In last week’s Hobby Lobby case, the Supreme Court ruled in favor of the craft store’s request to be exempted from the Affordable Care Act’s contraception mandate, after claiming that providing contraception coverage to their employees contradicts with their “religious freedom.” This ruling is unpopular with the public, a blow to women’s rights, and has the potential to impact women who work for a large number of companies.
A recent Kaiser Health tracking poll found that 61 percent of Americans agreed with the following statement: “Employers should be required to provide health care plans that cover contraception and birth control at no cost.”
And when asked about the Hobby Lobby case directly, 55 percent answered yes to the question: “Should a for-profit business owner with religious objections to birth control be subject to the requirement?”
The poll results aren’t surprising when you consider the statistics about contraception use in the U.S.: According to the Guttmacher Institute, 99 percent of women have engaged in intercourse using some form of contraception, and 62 percent of women who are currently sexually active are using contraception methods.
In May 2012, the Public Religion Research Institute found that 89 percent of all Americans, and 82 percent of Catholics, believe that “birth control is morally acceptable.”
The Supreme Court ruled that “closely-held corporations” cannot be forced to pay for their employees’ birth control if they have religious objections. A closely-held corporation is defined as a company where five or fewer individuals own more than half the company’s stock.
This ruling potentially has broad and sweeping implications. In fact, 52 percent of the American workforce is employed by closely-held corporations. Ninety percent of corporations in the U.S. are considered closely-held. If large numbers of such corporations were to attempt exemption, this could impact a huge number of American workers.
Eighty-four companies have already filed for exemption of the mandate as of June 30th. Seven of those companies are located in Minnesota:
O’Brien Industrial Holding
Randy Reed Automotive
Doboszenski & Sons Inc.
In her dissent, Justice Ruth Bader Ginsburg, vehemently disagreed with the ruling and showed considerable concern about the scope of the decision:
“Although the court attempts to cabin its language to closely held corporations, its logic extends to corporations of any size, public or private.”
She also brings up the possibility of the Supreme Court encountering slippery slopes ahead because of the ruling.
“Would the exemption extend to employers with religiously grounded objections to blood transfusions, antidepressants, medications derived from pigs, including anesthesia, intravenous fluids, and pills coated with gelatin, and vaccinations.

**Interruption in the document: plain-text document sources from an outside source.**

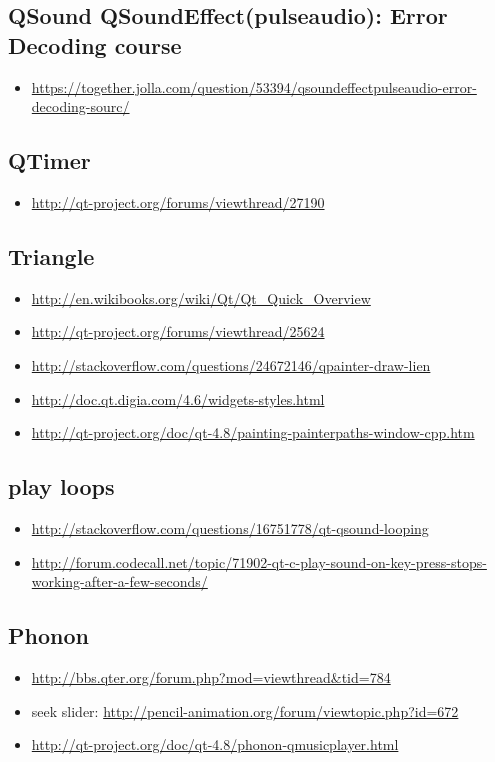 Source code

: \documentclass[9pt,b5paper]{article}
\begin{document}
\subsection{QSound QSoundEffect(pulseaudio): Error Decoding course}
\label{sec-15-17}
\begin{itemize}
\item \url{https://together.jolla.com/question/53394/qsoundeffectpulseaudio-error-decoding-sourc/}
\end{itemize}
\subsection{QTimer}
\label{sec-15-18}
\begin{itemize}
\item \url{http://qt-project.org/forums/viewthread/27190}
\end{itemize}
\subsection{Triangle}
\label{sec-15-19}
\begin{itemize}
\item \url{http://en.wikibooks.org/wiki/Qt/Qt_Quick_Overview}
\item \url{http://qt-project.org/forums/viewthread/25624}
\item \url{http://stackoverflow.com/questions/24672146/qpainter-draw-lien}
\item \url{http://doc.qt.digia.com/4.6/widgets-styles.html}
\item \url{http://qt-project.org/doc/qt-4.8/painting-painterpaths-window-cpp.htm}
\end{itemize}
\subsection{play loops}
\label{sec-15-20}
\begin{itemize}
\item \url{http://stackoverflow.com/questions/16751778/qt-qsound-looping}
\item \url{http://forum.codecall.net/topic/71902-qt-c-play-sound-on-key-press-stops-working-after-a-few-seconds/}
\end{itemize}
\subsection{Phonon}
\label{sec-15-21}
\begin{itemize}
\item \url{http://bbs.qter.org/forum.php?mod=viewthread&tid=784}
\item seek slider: \url{http://pencil-animation.org/forum/viewtopic.php?id=672}
\item \url{http://qt-project.org/doc/qt-4.8/phonon-qmusicplayer.html}
\end{itemize}
\end{document}
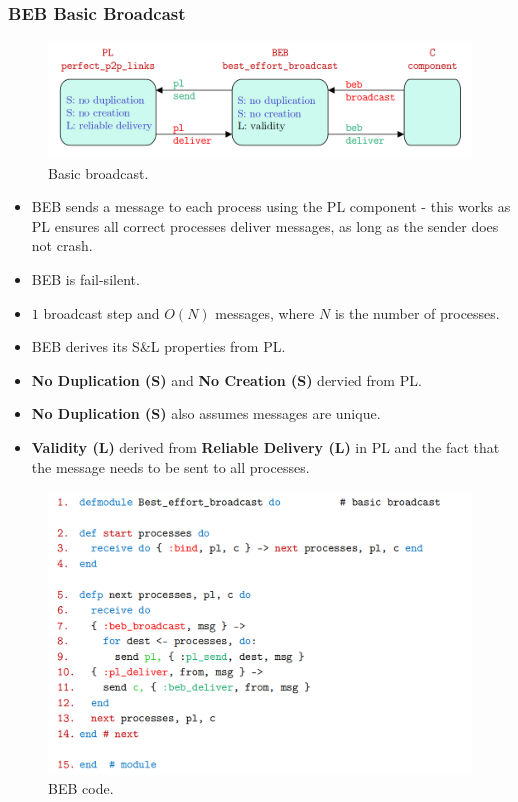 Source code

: \documentclass[11pt]{article}
\begin{document}
\subsubsection{BEB Basic Broadcast}
\begin{figure}[htb!]
  \centering
  \caption{Basic broadcast.}
  \includegraphics[scale=0.3]{bebpl}
\end{figure}

\begin{itemize}
  \item BEB sends a message to each process using the PL component - this works as PL ensures all correct processes deliver messages, as long as the sender does not crash.
  \item BEB is fail-silent.
  \item $1$ broadcast step and $O(N)$ messages, where $N$ is the number of processes.
  \item BEB derives its S\&L properties from PL.
\end{itemize}

\begin{itemize}
  \item \textbf{No Duplication (S)} and \textbf{No Creation (S)} dervied from PL.
  \item \textbf{No Duplication (S)} also assumes messages are unique.
  \item \textbf{Validity (L)} derived from \textbf{Reliable Delivery (L)} in PL and the fact that the message needs to be sent to all processes.
\end{itemize}

\begin{figure}[htb!]
  \centering
  \caption{BEB code.}
  \includegraphics[scale=0.3]{bebcode}
\end{figure}
\end{document}
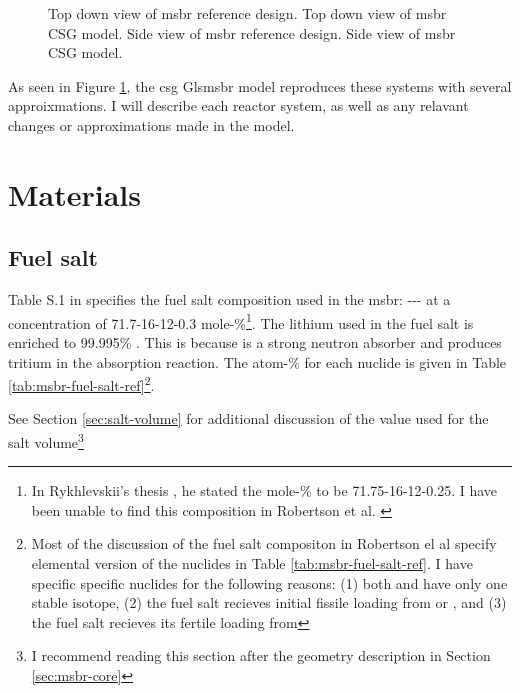 \begin{figure}[htpb]
{        \label{fig:msbr-model-xz}
    }
    \caption[Full views of MSBR]{
         Top down view of \Gls{msbr} reference design.
         Top down view of \Gls{msbr} CSG model.
         Side view of \Gls{msbr} reference design.
         Side view of \Gls{msbr} CSG model.
    }
    \label{fig:msbr-overview}
\end{figure}

As seen in Figure \ref{fig:msbr-overview}, the \Gls{csg} Gls{msbr}
model reproduces these systems with several approixmations. I will
describe each reactor system, as well as any relavant changes or
approximations made in the model.

\section{Materials}
\label{sec:msbr-materials}

\subsection{Fuel salt}
\label{sub:msbr-fuel-salt}
Table S.1 in \cite{robertson_conceptual_1971} specifies the fuel salt
composition used in the \Gls{msbr}:
--- at a
concentration of 71.7-16-12-0.3 mole-\%\footnote{In Rykhlevskii's thesis
\cite{rykhlevskii_fuel_2020}, he stated the mole-\% to be 71.75-16-12-0.25. I
have been unable to find this composition in Robertson et al.
\cite{robertson_conceptual_1971}}. The lithium used in the fuel salt is
enriched to 99.995\% . This is because  is a strong
neutron absorber and produces tritium in the absorption reaction. The atom-\%
for each nuclide is given in Table \ref{tab:msbr-fuel-salt-ref}\footnote{Most of the
discussion of the fuel salt compositon in Robertson el al
\cite{robertson_conceptual_1971} specify elemental version of the nuclides in
Table \ref{tab:msbr-fuel-salt-ref}. I have specific specific nuclides for the
following reasons: (1) both  and  have only one stable isotope, (2)
the fuel salt recieves initial fissile loading from  or
, and (3) the fuel salt recieves its fertile loading from
}.

See Section \ref{sec:salt-volume} for additional discussion of the value used
for the salt volume\footnote{I recommend reading this section after the geometry
description in Section \ref{sec:msbr-core}}

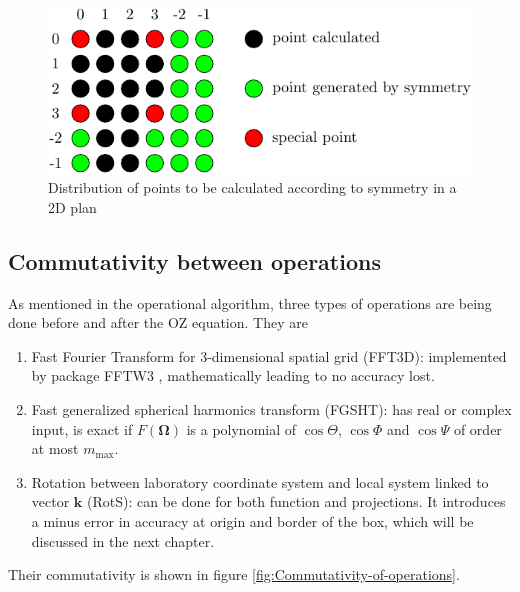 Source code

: \begin{figure}[h]
\begin{centering}
\includegraphics{_figure/test_lmn}
\par\end{centering}

\caption{Distribution of points to be calculated according to symmetry in a
2D plan}
\end{figure}



\subsection{Commutativity between operations\label{sub:Commutativity-between-operations}}

As mentioned in the operational algorithm, three types of operations
are being done before and after the OZ equation. They are
\begin{enumerate}
\item Fast Fourier Transform for 3-dimensional spatial grid (FFT3D): implemented
by package FFTW3 \citep{FFTW3}, mathematically leading to no accuracy
lost.
\item Fast generalized spherical harmonics transform (FGSHT): has real
or complex input, is exact if $F(\mathbf{\Omega})$ is a polynomial
of $\cos\Theta$, $\cos\Phi$ and $\cos\Psi$ of order at most $m_{\mathrm{max}}$.
\item Rotation between laboratory coordinate system and local system linked
to vector $\mathbf{k}$ (RotS): can be done for both function and
projections. It introduces a minus error in accuracy at origin and
border of the box, which will be discussed in the next chapter.
\end{enumerate}
Their commutativity is shown in figure \ref{fig:Commutativity-of-operations}.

Not much help there for the lower courts bound by today’s decision.”
“The court, I fear, has ventured into a minefield.”
The Court’s ruling that corporations have religious views is also a major step backward for women’s rights. With such large numbers of women using contraceptive care, the ruling has the ability to affect thousands of women and prevent them from getting basic health care needs. Why? Because their bosses have a religious objection to their healthcare choices.
Following the Hobby Lobby ruling, women everywhere are asking themselves: why should anyone have a right to dictate the use of your healthcare besides yourself?
President Barack Obama has made it very clear that he is extremely disappointed with the ruling.
“No you can’t deny women their basic rights and pretend it’s about your “religious freedom.” If you don’t like Birth Control, don’t use it. Religious freedom doesn’t mean you can force others to live by your own beliefs,”
he said about the case.
The Supreme Court ultimately ruled that corporations have individual rights that trump those of the women who work for them. We’ll have to wait and see how many conservative companies will push the limits of this ruling.